:: RECORDS PROVIDED
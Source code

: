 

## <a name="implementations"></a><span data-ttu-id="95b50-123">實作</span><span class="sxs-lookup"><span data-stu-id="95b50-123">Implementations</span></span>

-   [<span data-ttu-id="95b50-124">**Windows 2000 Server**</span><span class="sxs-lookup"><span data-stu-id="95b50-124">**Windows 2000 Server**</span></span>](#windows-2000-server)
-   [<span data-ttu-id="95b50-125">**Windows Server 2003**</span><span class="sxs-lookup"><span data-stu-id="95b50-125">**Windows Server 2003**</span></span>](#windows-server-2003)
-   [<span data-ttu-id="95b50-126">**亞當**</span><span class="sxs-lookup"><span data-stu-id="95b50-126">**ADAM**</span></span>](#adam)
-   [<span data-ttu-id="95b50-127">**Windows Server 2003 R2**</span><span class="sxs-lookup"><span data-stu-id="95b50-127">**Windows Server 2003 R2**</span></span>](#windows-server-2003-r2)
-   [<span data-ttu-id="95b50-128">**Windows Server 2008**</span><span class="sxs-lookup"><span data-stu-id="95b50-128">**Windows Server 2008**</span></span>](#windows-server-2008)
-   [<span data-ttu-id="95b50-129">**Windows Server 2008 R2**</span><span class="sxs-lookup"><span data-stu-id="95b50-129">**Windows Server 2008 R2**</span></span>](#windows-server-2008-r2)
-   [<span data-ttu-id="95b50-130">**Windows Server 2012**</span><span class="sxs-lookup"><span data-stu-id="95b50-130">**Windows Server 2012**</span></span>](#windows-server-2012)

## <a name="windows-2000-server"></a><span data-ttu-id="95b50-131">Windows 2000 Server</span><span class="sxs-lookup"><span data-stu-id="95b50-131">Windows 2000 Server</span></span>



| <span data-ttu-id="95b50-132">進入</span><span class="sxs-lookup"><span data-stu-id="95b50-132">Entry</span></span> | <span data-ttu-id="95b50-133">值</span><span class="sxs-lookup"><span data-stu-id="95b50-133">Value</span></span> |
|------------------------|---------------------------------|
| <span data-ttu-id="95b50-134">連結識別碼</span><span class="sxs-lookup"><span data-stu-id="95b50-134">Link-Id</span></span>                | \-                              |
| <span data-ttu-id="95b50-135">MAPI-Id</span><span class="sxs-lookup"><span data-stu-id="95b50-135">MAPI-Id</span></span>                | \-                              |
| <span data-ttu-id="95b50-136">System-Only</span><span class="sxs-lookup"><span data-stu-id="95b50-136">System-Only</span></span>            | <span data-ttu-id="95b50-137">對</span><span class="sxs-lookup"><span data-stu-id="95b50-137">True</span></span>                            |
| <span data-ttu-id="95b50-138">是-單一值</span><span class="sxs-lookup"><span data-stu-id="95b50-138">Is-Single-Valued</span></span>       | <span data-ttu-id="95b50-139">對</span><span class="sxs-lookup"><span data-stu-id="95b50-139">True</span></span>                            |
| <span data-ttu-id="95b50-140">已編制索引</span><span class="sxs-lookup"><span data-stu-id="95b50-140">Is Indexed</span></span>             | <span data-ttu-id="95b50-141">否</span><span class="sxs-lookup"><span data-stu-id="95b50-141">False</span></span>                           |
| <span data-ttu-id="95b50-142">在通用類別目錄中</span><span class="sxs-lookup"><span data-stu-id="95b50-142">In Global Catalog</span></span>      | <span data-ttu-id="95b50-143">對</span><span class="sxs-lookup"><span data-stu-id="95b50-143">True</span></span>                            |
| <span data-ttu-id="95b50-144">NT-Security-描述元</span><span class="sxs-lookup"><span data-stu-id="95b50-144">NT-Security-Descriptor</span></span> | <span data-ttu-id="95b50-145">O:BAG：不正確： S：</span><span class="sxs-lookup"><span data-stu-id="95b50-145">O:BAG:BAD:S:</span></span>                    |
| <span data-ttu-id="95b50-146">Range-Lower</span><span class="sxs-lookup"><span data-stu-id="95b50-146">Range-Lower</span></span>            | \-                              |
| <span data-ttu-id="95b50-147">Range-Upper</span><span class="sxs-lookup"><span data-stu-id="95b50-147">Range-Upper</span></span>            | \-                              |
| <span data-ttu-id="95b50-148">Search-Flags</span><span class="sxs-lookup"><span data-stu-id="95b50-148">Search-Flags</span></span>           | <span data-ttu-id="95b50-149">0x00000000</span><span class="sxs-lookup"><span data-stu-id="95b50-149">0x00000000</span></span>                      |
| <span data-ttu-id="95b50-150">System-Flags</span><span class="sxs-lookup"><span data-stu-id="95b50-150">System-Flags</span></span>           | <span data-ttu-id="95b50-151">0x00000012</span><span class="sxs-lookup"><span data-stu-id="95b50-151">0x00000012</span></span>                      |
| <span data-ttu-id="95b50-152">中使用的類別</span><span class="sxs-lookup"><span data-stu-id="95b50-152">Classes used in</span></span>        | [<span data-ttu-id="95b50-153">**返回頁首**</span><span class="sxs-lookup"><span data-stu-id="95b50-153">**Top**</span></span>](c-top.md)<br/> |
::::
*WORK ITEM:* Please type the entries above out again exactly.

*SOLVED PROBLEM:*
Source code

: 

## <a name="implementations"></a><span data-ttu-id="95b50-123">實作</span><span class="sxs-lookup"><span data-stu-id="95b50-123">Implementations</span></span>

-   [<span data-ttu-id="95b50-124">**Windows 2000 Server**</span><span class="sxs-lookup"><span data-stu-id="95b50-124">**Windows 2000 Server**</span></span>](#windows-2000-server)
-   [<span data-ttu-id="95b50-125">**Windows Server 2003**</span><span class="sxs-lookup"><span data-stu-id="95b50-125">**Windows Server 2003**</span></span>](#windows-server-2003)
-   [<span data-ttu-id="95b50-126">**亞當**</span><span class="sxs-lookup"><span data-stu-id="95b50-126">**ADAM**</span></span>](#adam)
-   [<span data-ttu-id="95b50-127">**Windows Server 2003 R2**</span><span class="sxs-lookup"><span data-stu-id="95b50-127">**Windows Server 2003 R2**</span></span>](#windows-server-2003-r2)
-   [<span data-ttu-id="95b50-128">**Windows Server 2008**</span><span class="sxs-lookup"><span data-stu-id="95b50-128">**Windows Server 2008**</span></span>](#windows-server-2008)
-   [<span data-ttu-id="95b50-129">**Windows Server 2008 R2**</span><span class="sxs-lookup"><span data-stu-id="95b50-129">**Windows Server 2008 R2**</span></span>](#windows-server-2008-r2)
-   [<span data-ttu-id="95b50-130">**Windows Server 2012**</span><span class="sxs-lookup"><span data-stu-id="95b50-130">**Windows Server 2012**</span></span>](#windows-server-2012)

## <a name="windows-2000-server"></a><span data-ttu-id="95b50-131">Windows 2000 Server</span><span class="sxs-lookup"><span data-stu-id="95b50-131">Windows 2000 Server</span></span>



| <span data-ttu-id="95b50-132">進入</span><span class="sxs-lookup"><span data-stu-id="95b50-132">Entry</span></span> | <span data-ttu-id="95b50-133">值</span><span class="sxs-lookup"><span data-stu-id="95b50-133">Value</span></span> |
|------------------------|---------------------------------|
| <span data-ttu-id="95b50-134">連結識別碼</span><span class="sxs-lookup"><span data-stu-id="95b50-134">Link-Id</span></span>                | \-                              |
| <span data-ttu-id="95b50-135">MAPI-Id</span><span class="sxs-lookup"><span data-stu-id="95b50-135">MAPI-Id</span></span>                | \-                              |
| <span data-ttu-id="95b50-136">System-Only</span><span class="sxs-lookup"><span data-stu-id="95b50-136">System-Only</span></span>            | <span data-ttu-id="95b50-137">對</span><span class="sxs-lookup"><span data-stu-id="95b50-137">True</span></span>                            |
| <span data-ttu-id="95b50-138">是-單一值</span><span class="sxs-lookup"><span data-stu-id="95b50-138">Is-Single-Valued</span></span>       | <span data-ttu-id="95b50-139">對</span><span class="sxs-lookup"><span data-stu-id="95b50-139">True</span></span>                            |
| <span data-ttu-id="95b50-140">已編制索引</span><span class="sxs-lookup"><span data-stu-id="95b50-140">Is Indexed</span></span>             | <span data-ttu-id="95b50-141">否</span><span class="sxs-lookup"><span data-stu-id="95b50-141">False</span></span>                           |
| <span data-ttu-id="95b50-142">在通用類別目錄中</span><span class="sxs-lookup"><span data-stu-id="95b50-142">In Global Catalog</span></span>      | <span data-ttu-id="95b50-143">對</span><span class="sxs-lookup"><span data-stu-id="95b50-143">True</span></span>                            |
| <span data-ttu-id="95b50-144">NT-Security-描述元</span><span class="sxs-lookup"><span data-stu-id="95b50-144">NT-Security-Descriptor</span></span> | <span data-ttu-id="95b50-145">O:BAG：不正確： S：</span><span class="sxs-lookup"><span data-stu-id="95b50-145">O:BAG:BAD:S:</span></span>                    |
| <span data-ttu-id="95b50-146">Range-Lower</span><span class="sxs-lookup"><span data-stu-id="95b50-146">Range-Lower</span></span>            | \-                              |
| <span data-ttu-id="95b50-147">Range-Upper</span><span class="sxs-lookup"><span data-stu-id="95b50-147">Range-Upper</span></span>            | \-                              |
| <span data-ttu-id="95b50-148">Search-Flags</span><span class="sxs-lookup"><span data-stu-id="95b50-148">Search-Flags</span></span>           | <span data-ttu-id="95b50-149">0x00000000</span><span class="sxs-lookup"><span data-stu-id="95b50-149">0x00000000</span></span>                      |
| <span data-ttu-id="95b50-150">System-Flags</span><span class="sxs-lookup"><span data-stu-id="95b50-150">System-Flags</span></span>           | <span data-ttu-id="95b50-151">0x00000012</span><span class="sxs-lookup"><span data-stu-id="95b50-151">0x00000012</span></span>                      |
| <span data-ttu-id="95b50-152">中使用的類別</span><span class="sxs-lookup"><span data-stu-id="95b50-152">Classes used in</span></span>        | [<span data-ttu-id="95b50-153">**返回頁首**</span><span class="sxs-lookup"><span data-stu-id="95b50-153">**Top**</span></span>](c-top.md)<br/> |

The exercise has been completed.